Whatever it is, it's manageable for the moment. No doubt it will spiral over my skill ceiling at some point but so far it's comfortably below it and I'm enjoying the fights. Just as well because it is pretty much a fighting game, with an inverse ratio of combat to dialog as Wuthering Waves

Perhaps the biggest draw so far is the set pieces. Some of those are very impressive. Last session, I had one of those classic fights on top of a moving train. It was visually thrilling, as I would have loved to have taken some screenshots to demonstrate, but it was take photos or don't fall off and I chose to keep my footing.

The current series of dungeons I'm enjoying give a nod to Alice in Wonderland but really seem more like a fairground. It's a big upgrade, visually, from the sewers and back alleys of the previous chapter. It's nicer to be fighting in a clocktower filled with stained glass windows or next to a whirling carousel with prancing painted horses rather than a tunnel filled with sludge, that's for sure.

There's a whole exploration side to the game that I haven't yet... erm... explored, where you can search for collectible cards and take photos in scenic areas.

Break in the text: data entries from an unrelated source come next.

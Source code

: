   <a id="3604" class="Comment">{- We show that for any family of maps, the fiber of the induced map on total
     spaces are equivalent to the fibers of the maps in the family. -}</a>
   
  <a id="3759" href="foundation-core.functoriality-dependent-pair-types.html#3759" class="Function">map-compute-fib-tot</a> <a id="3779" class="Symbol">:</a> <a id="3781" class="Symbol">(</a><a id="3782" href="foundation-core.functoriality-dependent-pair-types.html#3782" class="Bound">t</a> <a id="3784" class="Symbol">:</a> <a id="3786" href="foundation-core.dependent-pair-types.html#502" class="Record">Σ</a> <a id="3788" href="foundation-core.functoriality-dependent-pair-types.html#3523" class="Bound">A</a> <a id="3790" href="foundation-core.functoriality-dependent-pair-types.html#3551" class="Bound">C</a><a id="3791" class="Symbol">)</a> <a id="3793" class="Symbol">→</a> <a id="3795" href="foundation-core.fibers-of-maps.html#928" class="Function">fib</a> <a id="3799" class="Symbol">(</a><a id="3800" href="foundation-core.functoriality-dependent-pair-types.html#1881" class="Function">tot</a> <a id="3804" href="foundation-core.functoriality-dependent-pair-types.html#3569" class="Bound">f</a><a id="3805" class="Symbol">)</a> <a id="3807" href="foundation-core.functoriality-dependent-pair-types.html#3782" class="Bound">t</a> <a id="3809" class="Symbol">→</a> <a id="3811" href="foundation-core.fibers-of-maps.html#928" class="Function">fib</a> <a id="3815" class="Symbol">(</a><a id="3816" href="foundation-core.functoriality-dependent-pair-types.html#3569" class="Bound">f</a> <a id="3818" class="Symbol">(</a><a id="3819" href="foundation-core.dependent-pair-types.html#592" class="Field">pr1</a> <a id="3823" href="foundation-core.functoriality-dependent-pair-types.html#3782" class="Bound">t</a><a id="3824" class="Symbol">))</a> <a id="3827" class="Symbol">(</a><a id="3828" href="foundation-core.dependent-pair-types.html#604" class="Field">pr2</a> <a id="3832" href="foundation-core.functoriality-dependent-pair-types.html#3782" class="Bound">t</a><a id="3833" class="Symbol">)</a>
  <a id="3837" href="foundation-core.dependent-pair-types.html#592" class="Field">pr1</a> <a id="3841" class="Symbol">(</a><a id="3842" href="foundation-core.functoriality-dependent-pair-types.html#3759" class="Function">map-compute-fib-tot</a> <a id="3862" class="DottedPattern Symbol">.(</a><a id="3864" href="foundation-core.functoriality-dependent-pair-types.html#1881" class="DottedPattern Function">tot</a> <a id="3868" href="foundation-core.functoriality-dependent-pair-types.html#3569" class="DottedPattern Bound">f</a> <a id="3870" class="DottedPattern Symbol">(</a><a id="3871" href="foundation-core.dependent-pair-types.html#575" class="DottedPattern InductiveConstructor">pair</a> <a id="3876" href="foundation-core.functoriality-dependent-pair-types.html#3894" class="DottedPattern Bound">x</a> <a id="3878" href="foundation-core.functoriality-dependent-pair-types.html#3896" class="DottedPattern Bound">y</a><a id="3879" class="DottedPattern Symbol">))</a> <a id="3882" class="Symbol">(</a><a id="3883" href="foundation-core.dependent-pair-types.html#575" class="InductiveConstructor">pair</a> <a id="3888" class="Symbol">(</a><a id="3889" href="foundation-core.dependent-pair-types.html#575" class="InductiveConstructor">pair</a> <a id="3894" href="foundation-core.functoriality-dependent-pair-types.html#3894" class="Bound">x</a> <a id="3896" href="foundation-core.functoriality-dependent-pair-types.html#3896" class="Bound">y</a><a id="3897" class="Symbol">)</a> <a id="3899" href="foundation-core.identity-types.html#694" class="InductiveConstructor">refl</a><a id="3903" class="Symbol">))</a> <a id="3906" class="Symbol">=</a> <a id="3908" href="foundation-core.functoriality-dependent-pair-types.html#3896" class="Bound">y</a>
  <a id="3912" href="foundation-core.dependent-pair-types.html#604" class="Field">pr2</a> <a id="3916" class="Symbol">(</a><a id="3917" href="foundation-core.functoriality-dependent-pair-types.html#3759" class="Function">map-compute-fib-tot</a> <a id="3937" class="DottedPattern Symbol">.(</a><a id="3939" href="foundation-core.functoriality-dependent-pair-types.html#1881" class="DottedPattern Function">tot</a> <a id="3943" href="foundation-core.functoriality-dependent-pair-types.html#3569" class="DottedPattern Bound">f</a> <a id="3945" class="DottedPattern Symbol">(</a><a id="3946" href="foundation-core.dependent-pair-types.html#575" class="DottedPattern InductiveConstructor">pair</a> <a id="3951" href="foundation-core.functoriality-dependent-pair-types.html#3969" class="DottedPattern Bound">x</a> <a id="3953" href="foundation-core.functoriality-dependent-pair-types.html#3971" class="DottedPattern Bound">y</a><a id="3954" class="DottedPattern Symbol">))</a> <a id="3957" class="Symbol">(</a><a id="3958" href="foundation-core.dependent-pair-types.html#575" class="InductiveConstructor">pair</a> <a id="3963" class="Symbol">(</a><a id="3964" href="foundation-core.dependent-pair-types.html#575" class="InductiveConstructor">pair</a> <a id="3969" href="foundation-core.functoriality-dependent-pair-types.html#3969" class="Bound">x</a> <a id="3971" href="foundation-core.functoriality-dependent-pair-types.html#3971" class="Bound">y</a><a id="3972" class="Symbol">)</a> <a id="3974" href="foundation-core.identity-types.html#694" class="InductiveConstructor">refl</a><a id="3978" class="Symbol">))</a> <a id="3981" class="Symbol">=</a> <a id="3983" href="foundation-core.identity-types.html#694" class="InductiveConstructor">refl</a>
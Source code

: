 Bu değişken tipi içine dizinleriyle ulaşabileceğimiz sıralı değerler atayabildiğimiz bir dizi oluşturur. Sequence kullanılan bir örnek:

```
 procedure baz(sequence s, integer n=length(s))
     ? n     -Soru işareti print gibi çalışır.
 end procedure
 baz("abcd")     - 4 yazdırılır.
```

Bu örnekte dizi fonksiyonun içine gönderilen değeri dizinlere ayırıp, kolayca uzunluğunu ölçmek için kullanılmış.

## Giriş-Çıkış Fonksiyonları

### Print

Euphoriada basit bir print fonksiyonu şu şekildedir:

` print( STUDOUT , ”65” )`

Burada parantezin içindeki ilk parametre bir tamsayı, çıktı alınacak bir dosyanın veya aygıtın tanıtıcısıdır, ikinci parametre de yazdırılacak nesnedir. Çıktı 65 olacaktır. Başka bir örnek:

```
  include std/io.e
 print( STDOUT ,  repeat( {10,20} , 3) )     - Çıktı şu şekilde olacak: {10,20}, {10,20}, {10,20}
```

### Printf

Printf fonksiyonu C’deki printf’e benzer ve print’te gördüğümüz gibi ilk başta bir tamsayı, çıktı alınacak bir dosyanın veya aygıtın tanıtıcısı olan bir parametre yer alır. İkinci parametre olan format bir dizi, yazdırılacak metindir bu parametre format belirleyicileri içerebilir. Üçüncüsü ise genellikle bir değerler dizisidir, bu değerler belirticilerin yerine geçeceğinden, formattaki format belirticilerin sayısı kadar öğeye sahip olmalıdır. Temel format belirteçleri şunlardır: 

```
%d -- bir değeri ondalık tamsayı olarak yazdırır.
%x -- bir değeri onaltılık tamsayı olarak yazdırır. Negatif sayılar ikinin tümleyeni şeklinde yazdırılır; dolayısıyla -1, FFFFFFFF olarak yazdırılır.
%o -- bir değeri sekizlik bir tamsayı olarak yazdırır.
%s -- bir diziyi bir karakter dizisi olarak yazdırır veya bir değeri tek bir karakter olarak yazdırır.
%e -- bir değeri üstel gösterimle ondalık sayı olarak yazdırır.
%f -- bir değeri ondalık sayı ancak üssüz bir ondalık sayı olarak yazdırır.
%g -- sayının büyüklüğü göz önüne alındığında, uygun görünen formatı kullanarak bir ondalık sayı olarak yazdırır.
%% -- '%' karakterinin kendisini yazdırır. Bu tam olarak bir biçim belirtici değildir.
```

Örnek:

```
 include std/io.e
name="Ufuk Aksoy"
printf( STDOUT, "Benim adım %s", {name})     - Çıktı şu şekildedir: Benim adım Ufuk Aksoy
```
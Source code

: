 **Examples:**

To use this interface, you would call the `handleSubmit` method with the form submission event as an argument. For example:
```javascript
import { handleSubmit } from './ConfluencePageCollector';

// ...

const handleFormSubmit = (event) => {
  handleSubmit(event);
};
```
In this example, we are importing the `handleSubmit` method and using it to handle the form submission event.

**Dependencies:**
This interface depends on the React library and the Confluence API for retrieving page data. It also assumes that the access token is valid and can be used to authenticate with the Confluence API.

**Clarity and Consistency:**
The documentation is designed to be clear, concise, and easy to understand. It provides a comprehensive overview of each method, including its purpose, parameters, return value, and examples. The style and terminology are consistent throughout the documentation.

I'm a lot more likely to do that when there are attractive views all around. 

The animations are striking, too. I used not to be much of a one for animations but play enough action RPGs and you start to get a taste for them. I very much enjoy the way my character does leaps and flips and I spend as much time doing it as I can when there's a fight going on. Whether it helps I'm not sure but it feels good and if I could get a screenshot I bet it'd look good, too.


The thing I'm most displeased with is what my character's wearing. It's still that embarassing maid's outfit. I really need to look into how to get something less humiliating. Of course, I could always spend some money and buy an outfit in the cash shop. That'd be a first!

As that last paragraph suggests, I think I'm rapidly approaching the point where I'll need to do some proper research on how the game works, what there is to do and how to get the best out of it all. Otherwise I fear I'll just be funnelled down the main storyline into dungeon after dungeon, which will most likely cease to be fun as soon as the fights start to be in any way challenging.

At Level 42 I really ought to be past the First Impressions stage anyway, so I think this is going to be the final post in that line. Next time - if there is a next time - I might have to start talking about the game as a game, not just a novelty. 

If I ever get that far, I'd call it a win for Crystal of Atlan.